Provide an exact transcription of all the records.

==========

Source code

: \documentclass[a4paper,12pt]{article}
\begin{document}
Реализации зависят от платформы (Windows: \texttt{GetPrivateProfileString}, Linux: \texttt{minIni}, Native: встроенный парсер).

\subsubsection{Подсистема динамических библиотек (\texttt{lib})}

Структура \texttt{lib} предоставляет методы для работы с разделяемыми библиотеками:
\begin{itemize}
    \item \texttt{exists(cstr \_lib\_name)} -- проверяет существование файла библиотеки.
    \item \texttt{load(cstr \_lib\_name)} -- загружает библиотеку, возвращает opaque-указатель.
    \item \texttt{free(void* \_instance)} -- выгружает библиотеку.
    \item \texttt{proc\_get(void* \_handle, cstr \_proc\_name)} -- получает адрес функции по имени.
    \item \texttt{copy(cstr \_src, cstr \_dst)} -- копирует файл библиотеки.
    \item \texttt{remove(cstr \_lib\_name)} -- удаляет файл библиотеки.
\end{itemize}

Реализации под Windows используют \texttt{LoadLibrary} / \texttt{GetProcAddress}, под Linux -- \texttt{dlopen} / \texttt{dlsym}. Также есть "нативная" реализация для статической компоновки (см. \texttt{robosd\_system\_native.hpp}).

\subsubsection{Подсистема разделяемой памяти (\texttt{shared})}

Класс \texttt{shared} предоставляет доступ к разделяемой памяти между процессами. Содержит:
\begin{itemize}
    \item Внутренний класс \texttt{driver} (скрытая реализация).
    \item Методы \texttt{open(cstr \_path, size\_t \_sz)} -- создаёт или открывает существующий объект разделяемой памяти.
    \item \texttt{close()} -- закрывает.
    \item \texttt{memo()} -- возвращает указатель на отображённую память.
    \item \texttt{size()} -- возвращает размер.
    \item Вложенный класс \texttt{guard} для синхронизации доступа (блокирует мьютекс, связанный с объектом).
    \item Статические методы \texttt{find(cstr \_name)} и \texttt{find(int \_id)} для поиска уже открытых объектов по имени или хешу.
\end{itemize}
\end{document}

==========

Exercise result:
Source code

: \documentclass[a4paper,12pt]{article}
\begin{document}
Реализации зависят от платформы (Windows: \texttt{GetPrivateProfileString}, Linux: \texttt{minIni}, Native: встроенный парсер).

\subsubsection{Подсистема динамических библиотек (\texttt{lib})}

Структура \texttt{lib} предоставляет методы для работы с разделяемыми библиотеками:
\begin{itemize}
    \item \texttt{exists(cstr \_lib\_name)} -- проверяет существование файла библиотеки.
    \item \texttt{load(cstr \_lib\_name)} -- загружает библиотеку, возвращает opaque-указатель.
    \item \texttt{free(void* \_instance)} -- выгружает библиотеку.
    \item \texttt{proc\_get(void* \_handle, cstr \_proc\_name)} -- получает адрес функции по имени.
    \item \texttt{copy(cstr \_src, cstr \_dst)} -- копирует файл библиотеки.
    \item \texttt{remove(cstr \_lib\_name)} -- удаляет файл библиотеки.
\end{itemize}

Реализации под Windows используют \texttt{LoadLibrary} / \texttt{GetProcAddress}, под Linux -- \texttt{dlopen} / \texttt{dlsym}. Также есть "нативная" реализация для статической компоновки (см. \texttt{robosd\_system\_native.hpp}).

\subsubsection{Подсистема разделяемой памяти (\texttt{shared})}

Класс \texttt{shared} предоставляет доступ к разделяемой памяти между процессами. Содержит:
\begin{itemize}
    \item Внутренний класс \texttt{driver} (скрытая реализация).
    \item Методы \texttt{open(cstr \_path, size\_t \_sz)} -- создаёт или открывает существующий объект разделяемой памяти.
    \item \texttt{close()} -- закрывает.
    \item \texttt{memo()} -- возвращает указатель на отображённую память.
    \item \texttt{size()} -- возвращает размер.
    \item Вложенный класс \texttt{guard} для синхронизации доступа (блокирует мьютекс, связанный с объектом).
    \item Статические методы \texttt{find(cstr \_name)} и \texttt{find(int \_id)} для поиска уже открытых объектов по имени или хешу.
\end{itemize}
\end{document}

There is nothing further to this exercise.